Nach Bohemian Rhapsody kam dieses Jahr ein weiteres Bio Pic über einen bekannten Musiker ins Kino. Elton John und Freddy Mercury haben einiges gemeinsam, da bietet sich ein Vergleich geradezu an …
Rocketman
Kommt ein Teufel zu den Anonymen Alkoholikern … Was sich nach einem Witz anhört, ist der Beginn des Films: Elton John (Taron Egerton) verschwindet heimlich vor Beginn einer Show im Bühnenoutfit und begibt sich in eine Entzugsklinik, um seine jahrelange Alkohol- und Drogensucht behandeln zu lassen. Dabei blickt er auf sein Leben zurück, seine Kindheit, in der er unter seiner häufig abwesenden Mutter (Bryce Dallas Howard) und seinem an ihm desinteressierten Vater (Steven Mackintosh) litt. Seine Sehnsucht nach Liebe wurde am ehesten noch von Großmutter Ivy (Gemma Jones) gestillt, die auch sein musikalisches Talent fördert. Als junger Mann erfindet sich der schüchterne, pummelige Dwight neu und nennt sich nun Elton John, er hadert mit seiner Homosexualität und flüchtet sich in Drogen und Alkohol, um die Leere in seinem Leben zu bekämpfen, die sich trotz seines gigantischen Ruhms einstellt …

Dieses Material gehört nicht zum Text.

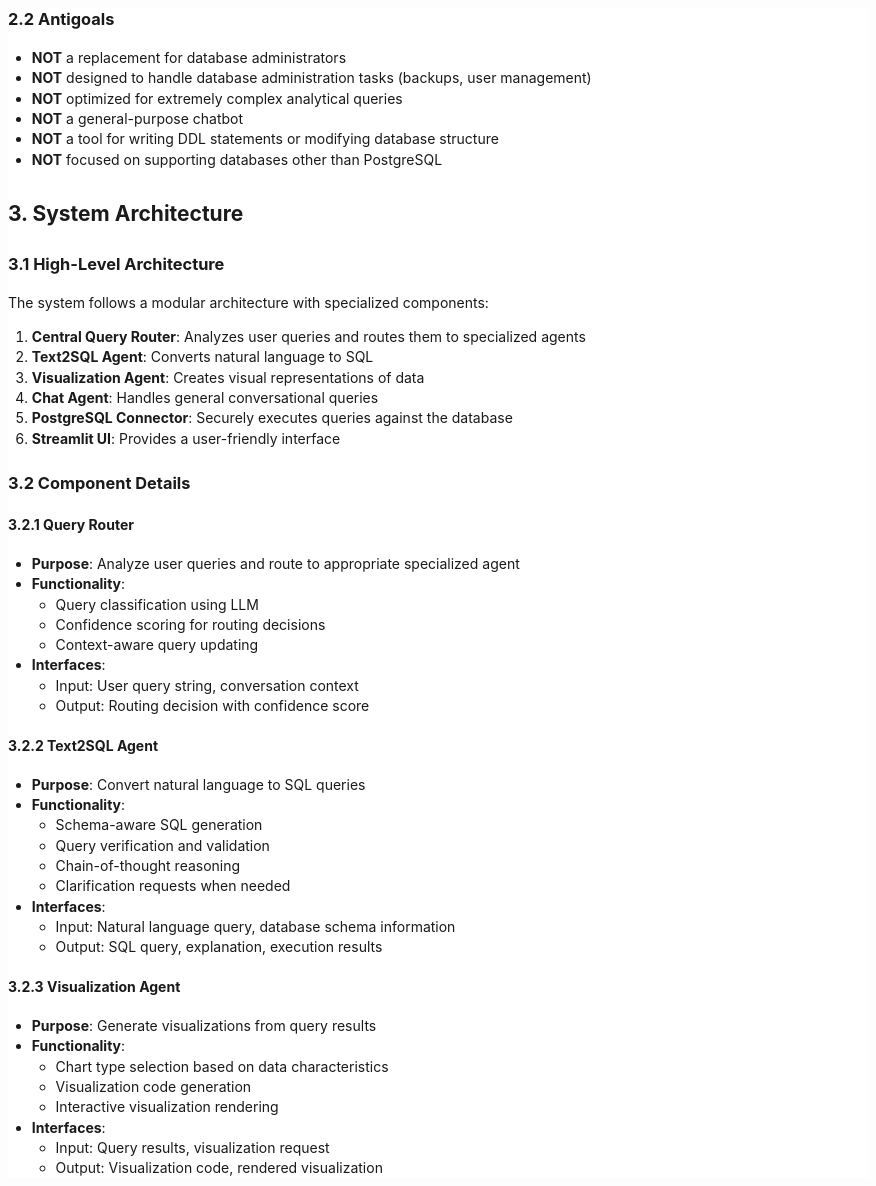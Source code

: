 ### 2.2 Antigoals
- **NOT** a replacement for database administrators
- **NOT** designed to handle database administration tasks (backups, user management)
- **NOT** optimized for extremely complex analytical queries
- **NOT** a general-purpose chatbot
- **NOT** a tool for writing DDL statements or modifying database structure
- **NOT** focused on supporting databases other than PostgreSQL

## 3. System Architecture

### 3.1 High-Level Architecture
The system follows a modular architecture with specialized components:

1. **Central Query Router**: Analyzes user queries and routes them to specialized agents
2. **Text2SQL Agent**: Converts natural language to SQL
3. **Visualization Agent**: Creates visual representations of data
4. **Chat Agent**: Handles general conversational queries
5. **PostgreSQL Connector**: Securely executes queries against the database
6. **Streamlit UI**: Provides a user-friendly interface

### 3.2 Component Details

#### 3.2.1 Query Router
- **Purpose**: Analyze user queries and route to appropriate specialized agent
- **Functionality**:
  - Query classification using LLM
  - Confidence scoring for routing decisions
  - Context-aware query updating
- **Interfaces**:
  - Input: User query string, conversation context
  - Output: Routing decision with confidence score

#### 3.2.2 Text2SQL Agent
- **Purpose**: Convert natural language to SQL queries
- **Functionality**:
  - Schema-aware SQL generation
  - Query verification and validation
  - Chain-of-thought reasoning
  - Clarification requests when needed
- **Interfaces**:
  - Input: Natural language query, database schema information
  - Output: SQL query, explanation, execution results

#### 3.2.3 Visualization Agent
- **Purpose**: Generate visualizations from query results
- **Functionality**:
  - Chart type selection based on data characteristics
  - Visualization code generation
  - Interactive visualization rendering
- **Interfaces**:
  - Input: Query results, visualization request
  - Output: Visualization code, rendered visualization
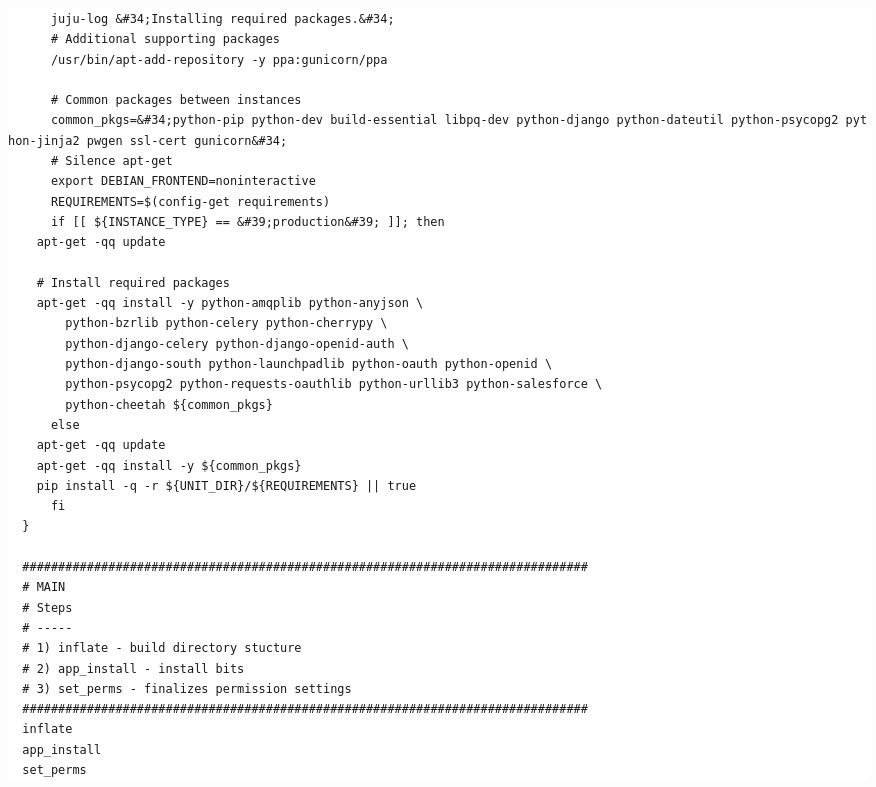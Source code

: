           juju-log &#34;Installing required packages.&#34;
          # Additional supporting packages
          /usr/bin/apt-add-repository -y ppa:gunicorn/ppa
    
          # Common packages between instances
          common_pkgs=&#34;python-pip python-dev build-essential libpq-dev python-django python-dateutil python-psycopg2 python-jinja2 pwgen ssl-cert gunicorn&#34;
          # Silence apt-get
          export DEBIAN_FRONTEND=noninteractive
          REQUIREMENTS=$(config-get requirements)
          if [[ ${INSTANCE_TYPE} == &#39;production&#39; ]]; then
        apt-get -qq update
    
        # Install required packages
        apt-get -qq install -y python-amqplib python-anyjson \
            python-bzrlib python-celery python-cherrypy \
            python-django-celery python-django-openid-auth \
            python-django-south python-launchpadlib python-oauth python-openid \
            python-psycopg2 python-requests-oauthlib python-urllib3 python-salesforce \
            python-cheetah ${common_pkgs}
          else
        apt-get -qq update
        apt-get -qq install -y ${common_pkgs}
        pip install -q -r ${UNIT_DIR}/${REQUIREMENTS} || true
          fi
      }
    
      ###############################################################################
      # MAIN
      # Steps
      # -----
      # 1) inflate - build directory stucture
      # 2) app_install - install bits
      # 3) set_perms - finalizes permission settings
      ###############################################################################
      inflate
      app_install
      set_perms
    

 [1]: https://wiki.ubuntu.com/christopherarges
 [2]: https://docs.djangoproject.com/en/1.4/intro/install/
 [3]: https://github.com/battlemidget/juju-apache-gunicorn-django.git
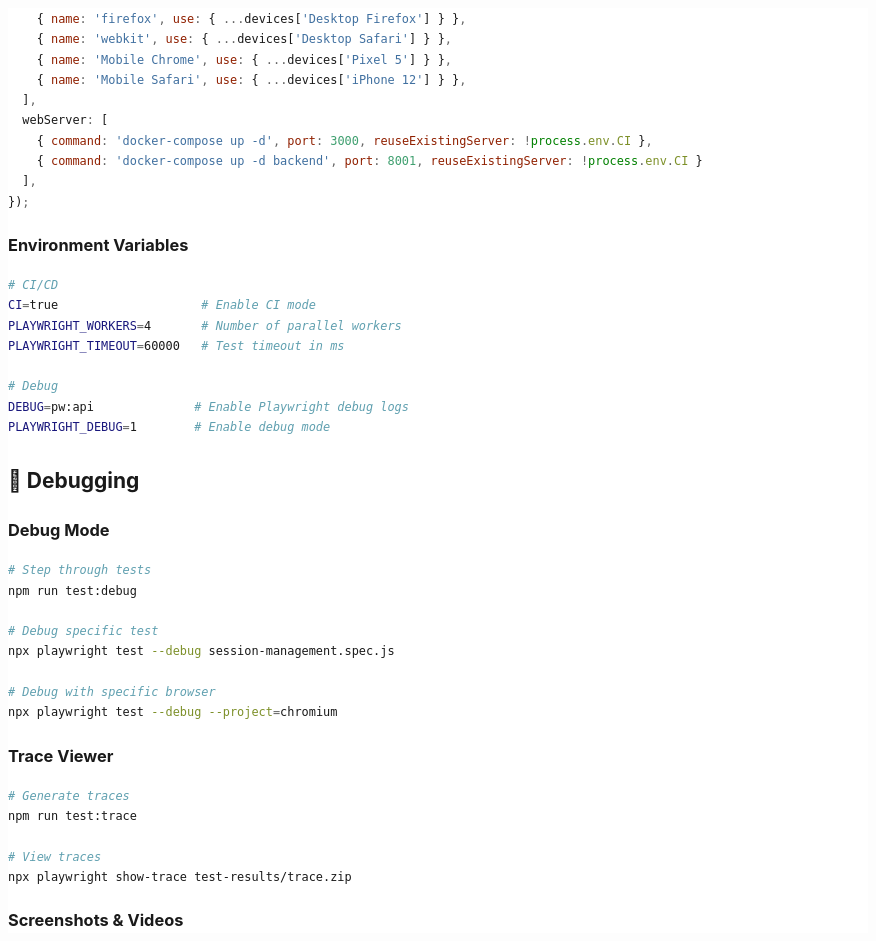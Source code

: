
 ```javascript
    { name: 'firefox', use: { ...devices['Desktop Firefox'] } },
    { name: 'webkit', use: { ...devices['Desktop Safari'] } },
    { name: 'Mobile Chrome', use: { ...devices['Pixel 5'] } },
    { name: 'Mobile Safari', use: { ...devices['iPhone 12'] } },
  ],
  webServer: [
    { command: 'docker-compose up -d', port: 3000, reuseExistingServer: !process.env.CI },
    { command: 'docker-compose up -d backend', port: 8001, reuseExistingServer: !process.env.CI }
  ],
});
```

### Environment Variables

```bash
# CI/CD
CI=true                    # Enable CI mode
PLAYWRIGHT_WORKERS=4       # Number of parallel workers
PLAYWRIGHT_TIMEOUT=60000   # Test timeout in ms

# Debug
DEBUG=pw:api              # Enable Playwright debug logs
PLAYWRIGHT_DEBUG=1        # Enable debug mode
```

## 🐛 Debugging

### Debug Mode

```bash
# Step through tests
npm run test:debug

# Debug specific test
npx playwright test --debug session-management.spec.js

# Debug with specific browser
npx playwright test --debug --project=chromium
```

### Trace Viewer

```bash
# Generate traces
npm run test:trace

# View traces
npx playwright show-trace test-results/trace.zip
```

### Screenshots & Videos
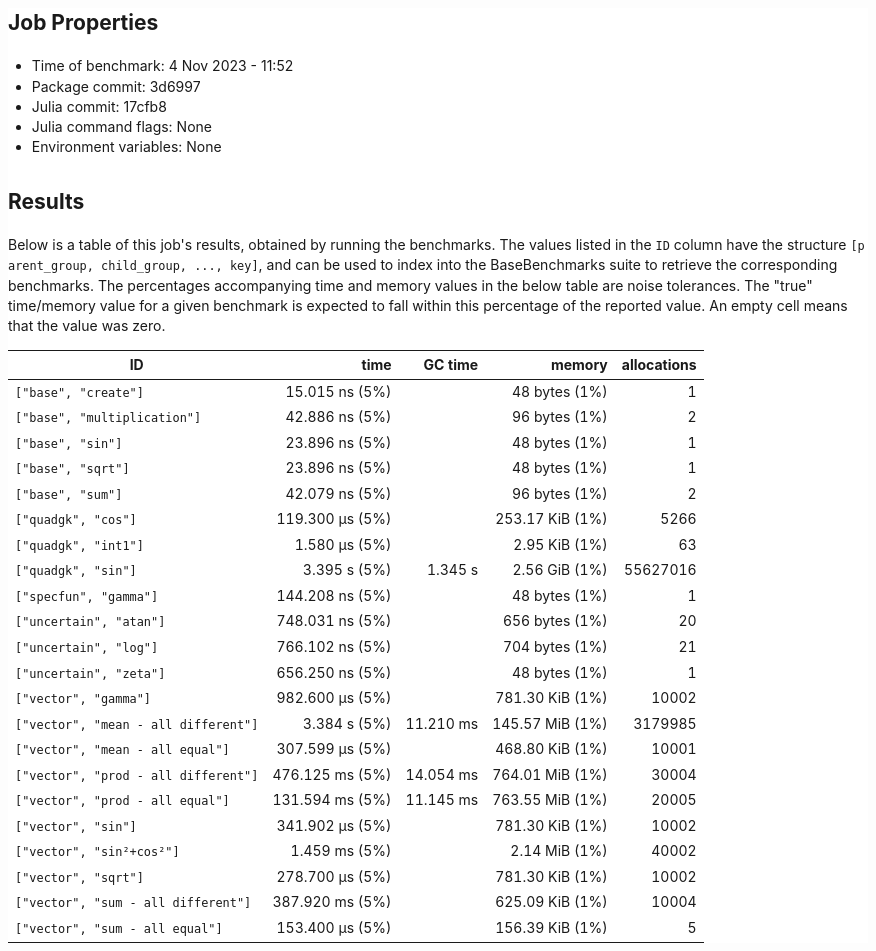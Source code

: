 ## Job Properties
* Time of benchmark: 4 Nov 2023 - 11:52
* Package commit: 3d6997
* Julia commit: 17cfb8
* Julia command flags: None
* Environment variables: None

## Results
Below is a table of this job's results, obtained by running the benchmarks.
The values listed in the `ID` column have the structure `[parent_group, child_group, ..., key]`, and can be used to
index into the BaseBenchmarks suite to retrieve the corresponding benchmarks.
The percentages accompanying time and memory values in the below table are noise tolerances. The "true"
time/memory value for a given benchmark is expected to fall within this percentage of the reported value.
An empty cell means that the value was zero.

| ID                                   | time            | GC time   | memory          | allocations |
|--------------------------------------|----------------:|----------:|----------------:|------------:|
| `["base", "create"]`                 |  15.015 ns (5%) |           |   48 bytes (1%) |           1 |
| `["base", "multiplication"]`         |  42.886 ns (5%) |           |   96 bytes (1%) |           2 |
| `["base", "sin"]`                    |  23.896 ns (5%) |           |   48 bytes (1%) |           1 |
| `["base", "sqrt"]`                   |  23.896 ns (5%) |           |   48 bytes (1%) |           1 |
| `["base", "sum"]`                    |  42.079 ns (5%) |           |   96 bytes (1%) |           2 |
| `["quadgk", "cos"]`                  | 119.300 μs (5%) |           | 253.17 KiB (1%) |        5266 |
| `["quadgk", "int1"]`                 |   1.580 μs (5%) |           |   2.95 KiB (1%) |          63 |
| `["quadgk", "sin"]`                  |    3.395 s (5%) |   1.345 s |   2.56 GiB (1%) |    55627016 |
| `["specfun", "gamma"]`               | 144.208 ns (5%) |           |   48 bytes (1%) |           1 |
| `["uncertain", "atan"]`              | 748.031 ns (5%) |           |  656 bytes (1%) |          20 |
| `["uncertain", "log"]`               | 766.102 ns (5%) |           |  704 bytes (1%) |          21 |
| `["uncertain", "zeta"]`              | 656.250 ns (5%) |           |   48 bytes (1%) |           1 |
| `["vector", "gamma"]`                | 982.600 μs (5%) |           | 781.30 KiB (1%) |       10002 |
| `["vector", "mean - all different"]` |    3.384 s (5%) | 11.210 ms | 145.57 MiB (1%) |     3179985 |
| `["vector", "mean - all equal"]`     | 307.599 μs (5%) |           | 468.80 KiB (1%) |       10001 |
| `["vector", "prod - all different"]` | 476.125 ms (5%) | 14.054 ms | 764.01 MiB (1%) |       30004 |
| `["vector", "prod - all equal"]`     | 131.594 ms (5%) | 11.145 ms | 763.55 MiB (1%) |       20005 |
| `["vector", "sin"]`                  | 341.902 μs (5%) |           | 781.30 KiB (1%) |       10002 |
| `["vector", "sin²+cos²"]`            |   1.459 ms (5%) |           |   2.14 MiB (1%) |       40002 |
| `["vector", "sqrt"]`                 | 278.700 μs (5%) |           | 781.30 KiB (1%) |       10002 |
| `["vector", "sum - all different"]`  | 387.920 ms (5%) |           | 625.09 KiB (1%) |       10004 |
| `["vector", "sum - all equal"]`      | 153.400 μs (5%) |           | 156.39 KiB (1%) |           5 |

Bio Pics über reiche, berühmte Leute sind oft wie eine einzige Warnung: Vorsicht, ein Leben im Rampenlicht gefährdet ihre Gesundheit! Als Otto Normalbürger stellt man sich so ein Dasein als Rock- oder Filmstar ungeheuer glamourös vor, wie eine einzige Party, doch die Realität besteht wohl eher aus dem nicht enden wollenden Kater danach.
Glücklich scheint Elton John während seiner ersten erfolgreichen Jahre jedenfalls nicht gewesen zu sein, so wird es uns jedenfalls von Drehbuchautor Lee Hall und Regisseur Dexter Fletcher verkauft. Im Grunde wird die Geschichte eines ungeliebten Kindes erzählt, was die Inszenierung kongenial aufgreift und immer wieder leitmotivisch aufblitzen lässt. Sei es in der Therapiestunde oder während eines Selbstmordversuchs, der erwachsene Elton trifft immer wieder auf sein kindliches Ich, bis er es am Ende in die Arme schließt und somit seinen Frieden findet. Das mutet etwas naiv an, ist aber wirkungsvoll.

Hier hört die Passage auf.